A German court in Frankfurt has sentenced a man to three years and nine months in jail for traveling to Syria to join the militant group ISIL. The trial was the first of its kind in Germany, where over 500 people are believed to have joined the fighting in the Middle East. CCTV’s Ira Spitzer reported this story from Berlin.

Due to German privacy laws, the man is known only as Kreshnik B. Authorities said he went to Syria for six months last year to join ISIL. Although he is 20 years old, the man stood trial as a juvenile because the court deemed he lacked maturity to be tried as an adult, saving him from a potentially longer sentence.

During his trial, Kreshnik B. said he still wanted to die as a martyr and that beheadings could be justified. But there was no evidence that he engaged in direct combat and because he willingly left ISIL authorities believe he may change his mind after a few years behind bars.

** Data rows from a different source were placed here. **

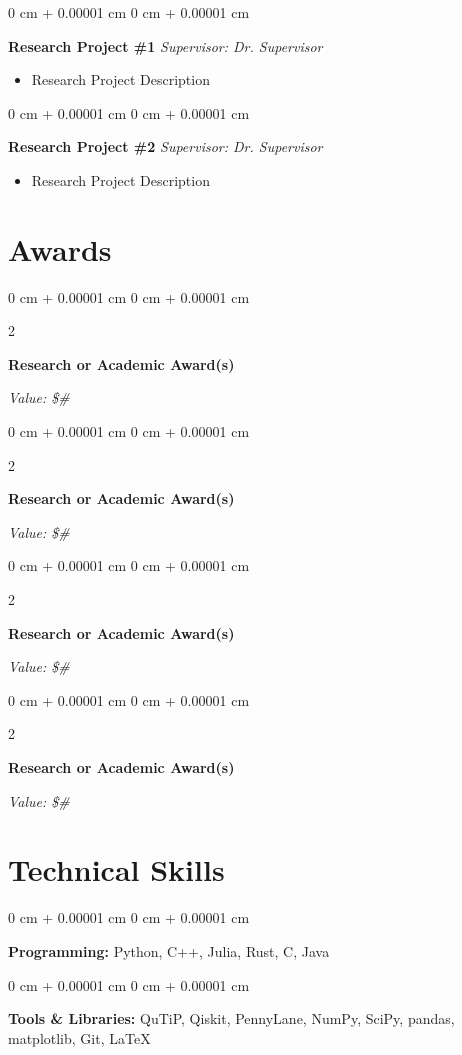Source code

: \documentclass[10pt, letterpaper]{article}
\newenvironment{highlights}{
    \begin{itemize}[
        topsep=0.05 cm,
        parsep=0.10 cm,
        partopsep=0pt,
        itemsep=0pt,
        leftmargin=0 cm + 10pt
    ]
}{
    \end{itemize}
} %
\newenvironment{onecolentry}{
    \begin{adjustwidth}{
        0 cm + 0.00001 cm
    }{
        0 cm + 0.00001 cm
    }
}{
    \end{adjustwidth}
} %
\newenvironment{twocolentry}[2][]{
    \onecolentry
    \def\secondColumn{#2}
    \setcolumnwidth{\fill, 4.5 cm}
    \begin{paracol}{2}
}{
    \switchcolumn \raggedleft \secondColumn
    \end{paracol}
    \endonecolentry
} %
\begin{document}
        \begin{onecolentry}
        \textbf{Research Project \#1} \textit{Supervisor: Dr. Supervisor}
            \begin{highlights}
            \item Research Project Description 
            \end{highlights}
        \end{onecolentry}

        \vspace{0.10 cm}

        \begin{onecolentry}
        \textbf{Research Project \#2} \textit{Supervisor: Dr. Supervisor}
            \begin{highlights}
            \item Research Project Description 
            \end{highlights}
        \end{onecolentry}

    \section{Awards}
        \begin{twocolentry}{
            \textit{Value: \$\#}
        }
            \textbf{Research or Academic Award(s)}
        \end{twocolentry}
        \begin{twocolentry}{
            \textit{Value: \$\#}
        }
            \textbf{Research or Academic Award(s)}
        \end{twocolentry}
        \begin{twocolentry}{
            \textit{Value: \$\#}
        }
            \textbf{Research or Academic Award(s)}
        \end{twocolentry}
        \begin{twocolentry}{
            \textit{Value: \$\#}
        }
            \textbf{Research or Academic Award(s)}
        \end{twocolentry}

    \section{Technical Skills}
      \begin{onecolentry}
        \textbf{Programming:} Python, C++, Julia, Rust, C, Java
      \end{onecolentry}
      \begin{onecolentry}
        \textbf{Tools \& Libraries:} QuTiP, Qiskit, PennyLane, NumPy, SciPy, pandas, matplotlib, Git, LaTeX
      \end{onecolentry}
        
\end{document}
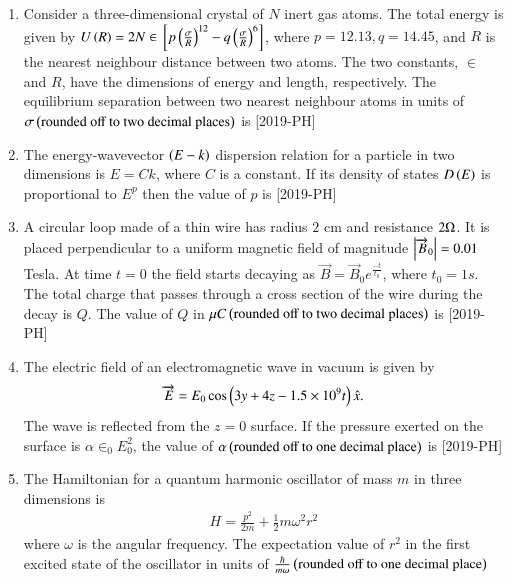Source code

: \documentclass[journal]{IEEEtran}
\begin{document}
\begin{enumerate}[start=27]
\item Consider a three-dimensional crystal of $N$ inert gas atoms. The total energy is given by $U\left(R\right)=2N \in {}\left[p\left(\frac{\sigma}{R}\right)^{12}-q\left(\frac{\sigma}{R}\right)^{6}\right]$, where $p=12.13, q=14.45$, and $R$ is the nearest neighbour distance between two atoms. The two constants, $\in$ and $R$, have the dimensions of energy and length, respectively. The equilibrium separation between two nearest neighbour atoms in units of $\sigma \left(\text{rounded off to two decimal places}\right)$ is \underline{\hspace{1cm}} \hfill{[2019-PH]}\\
\item The energy-wavevector $\left(E-k\right)$ dispersion relation for a particle in two dimensions is $E=Ck$, where $C$ is a constant. If its density of states $D\left(E\right)$ is proportional to $E^p$ then the value of $p$ is \underline{\hspace{1cm}} \hfill{[2019-PH]}\\
\item A circular loop made of a thin wire has radius $2$ cm and resistance $2\ohm$. It is placed perpendicular to a uniform magnetic field of magnitude $\left\vert\overrightarrow{B}_0\right\vert=0.01$ Tesla. At time $t=0$ the field starts decaying as $\overrightarrow{B}=\overrightarrow{B}_0 e^{\frac{-t}{t_{0}}}$, where $t_{0}=1s$. The total charge that passes through a cross section of the wire during the decay is $Q$. The value of $Q$ in $\mu C \left(\text{rounded off to two decimal places}\right)$ is \underline{\hspace{1cm}} \hfill{[2019-PH]}\\
\item The electric field of an electromagnetic wave in vacuum is given by \\
\begin{align*}
    \overrightarrow{E}=E_{0} \cos \left(3y+4z-1.5 \times 10^{9} t\right) \hat{x}.
\end{align*}
The wave is reflected from the $z=0$ surface. If the pressure exerted on the surface is $\alpha\in_{0}E_0^{2}$, the value of $\alpha \left(\text{rounded off to one decimal place}\right)$ is  \underline{\hspace{1cm}} \hfill{[2019-PH]}\\
\item The Hamiltonian for a quantum harmonic oscillator of mass $m$ in three dimensions is \\
\begin{align*}
    H=\frac{p^{2}}{2m}+\frac{1}{2}m \omega^{2}r^{2}
\end{align*}
where $\omega$ is the angular frequency. The expectation value of $r^{2}$ in the first excited state of the oscillator in units of $\frac{\hbar}{m\omega} \left(\text{rounded off to one decimal place}\right)$



\end{enumerate}
\end{document}
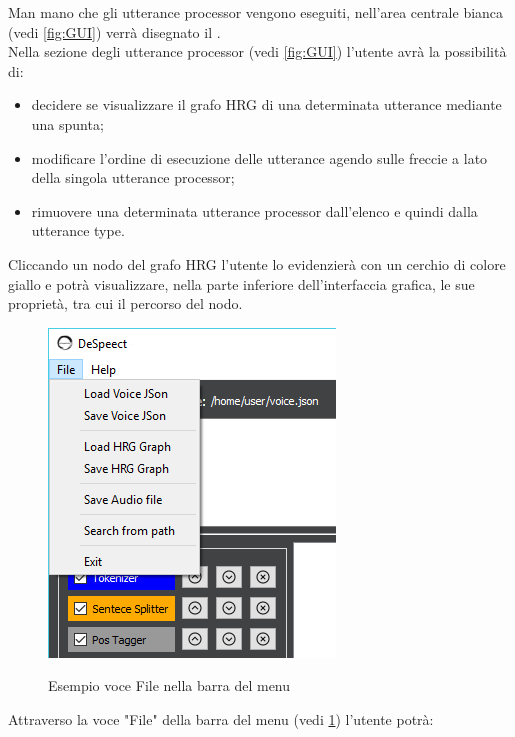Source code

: \documentclass[../AnalisideiRequisiti.tex]{subfiles}
\begin{document}
		 Man mano che gli utterance processor vengono eseguiti, nell'area centrale bianca (vedi \ref{fig:GUI}) verrà disegnato il .
		 \\Nella sezione degli utterance processor (vedi \ref{fig:GUI}) l'utente avrà la possibilità di:
		\begin{itemize}
			\item{}decidere se visualizzare il grafo HRG di una determinata utterance mediante una spunta;
			\item{}modificare l'ordine di esecuzione delle utterance agendo sulle freccie a lato della singola utterance processor;
			\item{}rimuovere una determinata utterance processor dall'elenco e quindi dalla utterance type.
		\end{itemize}
	
		 Cliccando un nodo del grafo HRG l'utente lo evidenzierà con un cerchio di colore giallo e potrà visualizzare, nella parte inferiore dell'interfaccia grafica, le sue proprietà, tra cui il percorso del nodo.
	\begin{figure}[htp]
	\caption{Esempio voce File nella barra del menu}
	\centering
	\includegraphics[]{../img/menu-file.png}
	\label{fig:menufile}
\end{figure}
	 Attraverso la voce "File" della barra del menu (vedi \ref{fig:menufile}) l'utente potrà:
	 	
\end{document}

“Sentences might seem light in an international comparison but also I think the evidence is quite clear that locking people up isn’t necessarily helping,” said Philipp Rotmann, associate director of the Global Public Policy Institute.

German authorities recently estimated that about 550 of its citizens have travelled to the Iraq and Syria and around 180 have returned. Figuring out how to keep that number from growing is a challenge. The German government recently called on Muslim states to help in the global fight against ISIL.

“We must deny ISIS the ideological breeding ground. And Europeans and Americans can’t do that, it needs to be Muslim states who say publicly that ISIS does not act accordingly to Islam,” German Foreign Minister Frank-Walter Steinmeier said.

Germany and other European countries have recently changed their laws to make it easier to prosecute people suspected of supporting ISIL. While those laws are designed to lessen the chance of an attack on European soil, there is also concern that they could lead to other problems.

“Do you throw more policemen at the problem or do you tighten the laws to give the existing policemen more rights to detain people or to prosecute people and usually the latter is cheaper. And that’s a danger,” Rotmann said.

The German legal system is currently processing about 40 cases involving suspected ISIL supporters.